How High is High?

THC and CBD concentration in medical cannabis use.

Cannabis products come in a wide variety of concentrations. Some dried herb strains contain very little cannabinoid, either THC or CBD. At the same time, some extracts from the plant are concentrated to achieve very high potency. Products with over 90% cannabinoid content are not uncommon. What sort of strength or potency is best for you?
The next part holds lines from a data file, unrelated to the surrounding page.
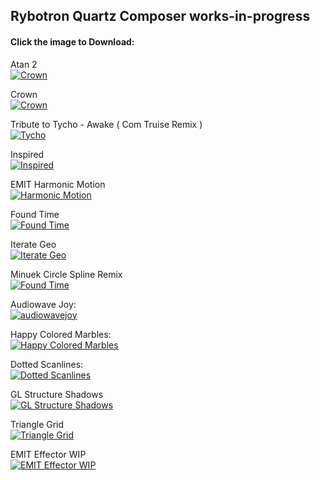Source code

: Rybotron Quartz Composer works-in-progress
------------------------------------------
#### Click the image to Download:

Atan 2
<br />
[![Crown](/images/atan2.png)](http://bit.ly/rybotron_atan2)

Crown
<br />
[![Crown](/images/crown.png)](http://bit.ly/rybotron_crown)

Tribute to Tycho - Awake ( Com Truise Remix )
<br />
[![Tycho](/images/tycho.png)](http://bit.ly/qctychoremix)

Inspired
<br />
[![Inspired](/images/inspired.png)](http://bit.ly/rybotron_inspired)

EMIT Harmonic Motion
<br />
[![Harmonic Motion](/images/emitharmonicmotion1.png)](http://bit.ly/harmonicmotion1)

Found Time
<br />
[![Found Time](/images/foundtime.png)](http://bit.ly/13I1XV1)

Iterate Geo
<br />
[![Iterate Geo](/images/iterategeo.png)](http://bit.ly/rybotron_iterategeo)

Minuek Circle Spline Remix
<br />
[![Found Time](/images/minuekcirclesplineremix.png)](http://bit.ly/17glpeW)

Audiowave Joy:
<br />
[![audiowavejoy](/images/audiowavejoy.png)](http://bit.ly/17glpeW)

Happy Colored Marbles:
<br />
[![Happy Colored Marbles](/images/happycoloredmarbles.png)](http://bit.ly/1cGZHmT)

Dotted Scanlines:
<br />
[![Dotted Scanlines](/images/dottedscanlines.png)](http://bit.ly/HB9ywa)

GL Structure Shadows
<br />
[![GL Structure Shadows](/images/glstructureshadows.png)](http://bit.ly/11ANXrc)

Triangle Grid
<br />
[![Triangle Grid](/images/trianglegrid.png)](http://bit.ly/1bYccdt)

EMIT Effector WIP
<br />
[![EMIT Effector WIP](/images/emiteffectorwip.png)](http://bit.ly/1nH2b62)
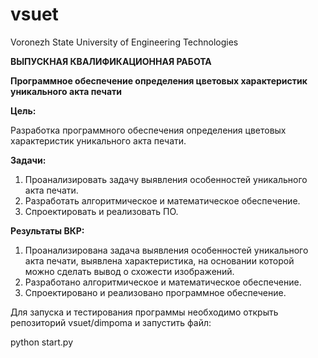 # vsuet
Voronezh State University of Engineering Technologies

<b> ВЫПУСКНАЯ КВАЛИФИКАЦИОННАЯ РАБОТА </b>

<b> Программное обеспечение определения цветовых характеристик уникального акта печати </b>

<b> Цель: </b>

Разработка программного обеспечения определения цветовых характеристик уникального акта печати.

<b> Задачи: </b>

1. Проанализировать задачу выявления особенностей уникального акта печати.
2. Разработать алгоритмическое и математическое обеспечение.
3. Спроектировать и реализовать ПО.

<b> Результаты ВКР: </b>

1. Проанализирована задача выявления особенностей уникального акта печати, выявлена характеристика, 
на основании которой можно сделать вывод о схожести изображений.
2. Разработано алгоритмическое и математическое обеспечение.
3. Спроектировано и реализовано программное обеспечение.

Для запуска и тестирования программы необходимо открыть репозиторий vsuet/dimpoma и запустить файл:

python start.py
Well this depends a lot on what you are treating and how you are consuming your medicine.

Medical cannabis in Canada is labelled with a “percentage THC”. If this is dried cannabis, this really refers to the THC that is potentially available once your weed has been heated up, or decarboxylated. Dried cannabis is typically available with THC or CBD in the 5-30% range. The benefits of a lower THC product is that patients who are new to the effects of THC will be less likely to develop increased anxiety or paranoia when using this. This is called ‘starting low and going slow’ and is in keeping with the College of Physicians and Surgeons of Ontario guidelines as well as the guidelines of the College of Family Physicians of Canada.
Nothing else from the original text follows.